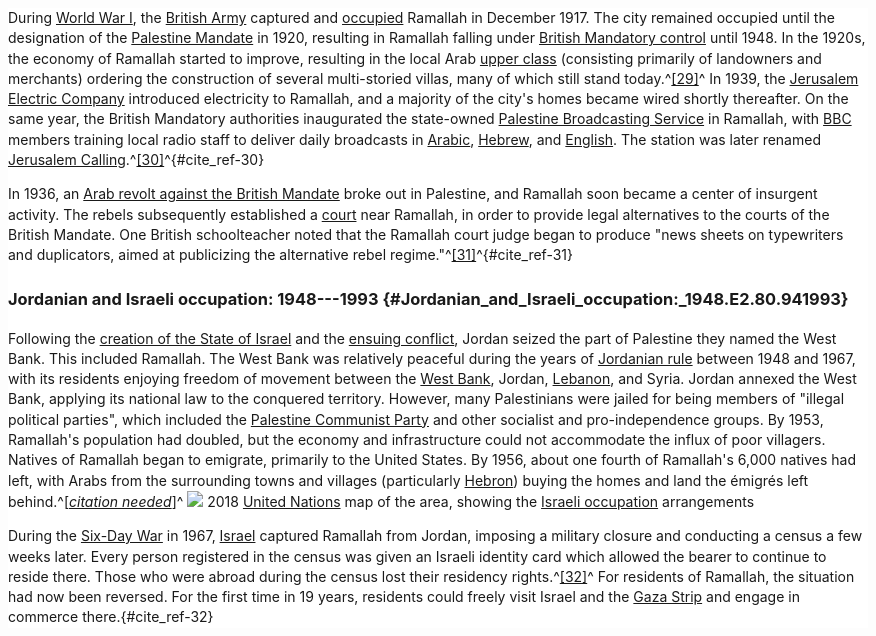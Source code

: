 During [World War I](/wiki/World_War_I "World War I"), the [British Army](/wiki/British_Army "British Army") captured and [occupied](/wiki/Occupied_Enemy_Territory_Administration "Occupied Enemy Territory Administration") Ramallah in December 1917. The city remained occupied until the designation of the [Palestine Mandate](/wiki/Mandate_for_Palestine "Mandate for Palestine") in 1920, resulting in Ramallah falling under [British Mandatory control](/wiki/Mandate_for_Palestine "Mandate for Palestine") until 1948. In the 1920s, the economy of Ramallah started to improve, resulting in the local Arab [upper class](/wiki/Upper_class "Upper class") (consisting primarily of landowners and merchants) ordering the construction of several multi-storied villas, many of which still stand today.^[\[29\]](#cite_note-29)^ In 1939, the [Jerusalem Electric Company](/w/index.php?title=Jerusalem_Electric_Company&action=edit&redlink=1 "Jerusalem Electric Company (page does not exist)") introduced electricity to Ramallah, and a majority of the city's homes became wired shortly thereafter. On the same year, the British Mandatory authorities inaugurated the state-owned [Palestine Broadcasting Service](/wiki/Palestine_Broadcasting_Service "Palestine Broadcasting Service") in Ramallah, with [BBC](/wiki/BBC "BBC") members training local radio staff to deliver daily broadcasts in [Arabic](/wiki/Arabic_language "Arabic language"), [Hebrew](/wiki/Hebrew_language "Hebrew language"), and [English](/wiki/English_language "English language"). The station was later renamed [Jerusalem Calling](/wiki/Jerusalem_Calling "Jerusalem Calling").^[\[30\]](#cite_note-30)^{#cite_ref-30}

In 1936, an [Arab revolt against the British Mandate](/wiki/1936%E2%80%9339_Arab_revolt_in_Palestine "1936–39 Arab revolt in Palestine") broke out in Palestine, and Ramallah soon became a center of insurgent activity. The rebels subsequently established a [court](/wiki/Court "Court") near Ramallah, in order to provide legal alternatives to the courts of the British Mandate. One British schoolteacher noted that the Ramallah court judge began to produce "news sheets on typewriters and duplicators, aimed at publicizing the alternative rebel regime."^[\[31\]](#cite_note-31)^{#cite_ref-31}  

### Jordanian and Israeli occupation: 1948---1993 {#Jordanian_and_Israeli_occupation:_1948.E2.80.941993}

Following the [creation of the State of Israel](/wiki/Israeli_Declaration_of_Independence "Israeli Declaration of Independence") and the [ensuing conflict](/wiki/1948_Arab%E2%80%93Israeli_War "1948 Arab–Israeli War"), Jordan seized the part of Palestine they named the West Bank. This included Ramallah. The West Bank was relatively peaceful during the years of [Jordanian rule](/wiki/Jordanian_annexation_of_the_West_Bank "Jordanian annexation of the West Bank") between 1948 and 1967, with its residents enjoying freedom of movement between the [West Bank](/wiki/West_Bank "West Bank"), Jordan, [Lebanon](/wiki/Lebanon "Lebanon"), and Syria. Jordan annexed the West Bank, applying its national law to the conquered territory. However, many Palestinians were jailed for being members of "illegal political parties", which included the [Palestine Communist Party](/wiki/Palestine_Communist_Party "Palestine Communist Party") and other socialist and pro-independence groups. By 1953, Ramallah's population had doubled, but the economy and infrastructure could not accommodate the influx of poor villagers. Natives of Ramallah began to emigrate, primarily to the United States. By 1956, about one fourth of Ramallah's 6,000 natives had left, with Arabs from the surrounding towns and villages (particularly [Hebron](/wiki/Hebron "Hebron")) buying the homes and land the émigrés left behind.^\[*[citation needed](/wiki/Wikipedia:Citation_needed "Wikipedia:Citation needed")*\]^
[![](//upload.wikimedia.org/wikipedia/commons/thumb/2/2a/2018_OCHA_OpT_map_Ramallah.jpg/220px-2018_OCHA_OpT_map_Ramallah.jpg)](/wiki/File:2018_OCHA_OpT_map_Ramallah.jpg) 2018 [United Nations](/wiki/United_Nations_Office_for_the_Coordination_of_Humanitarian_Affairs "United Nations Office for the Coordination of Humanitarian Affairs") map of the area, showing the [Israeli occupation](/wiki/Israeli_occupation_of_the_West_Bank "Israeli occupation of the West Bank") arrangements

During the [Six-Day War](/wiki/Six-Day_War "Six-Day War") in 1967, [Israel](/wiki/Israel "Israel") captured Ramallah from Jordan, imposing a military closure and conducting a census a few weeks later. Every person registered in the census was given an Israeli identity card which allowed the bearer to continue to reside there. Those who were abroad during the census lost their residency rights.^[\[32\]](#cite_note-32)^ For residents of Ramallah, the situation had now been reversed. For the first time in 19 years, residents could freely visit Israel and the [Gaza Strip](/wiki/Gaza_Strip "Gaza Strip") and engage in commerce there.{#cite_ref-32}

::::

◆ **Task description**:
From the entries, copy out each line containing the word "occupation".

◆ **Expected output**:
### Jordanian and Israeli occupation: 1948---1993 {#Jordanian_and_Israeli_occupation:_1948.E2.80.941993}
[![](//upload.wikimedia.org/wikipedia/commons/thumb/2/2a/2018_OCHA_OpT_map_Ramallah.jpg/220px-2018_OCHA_OpT_map_Ramallah.jpg)](/wiki/File:2018_OCHA_OpT_map_Ramallah.jpg) 2018 [United Nations](/wiki/United_Nations_Office_for_the_Coordination_of_Humanitarian_Affairs "United Nations Office for the Coordination of Humanitarian Affairs") map of the area, showing the [Israeli occupation](/wiki/Israeli_occupation_of_the_West_Bank "Israeli occupation of the West Bank") arrangements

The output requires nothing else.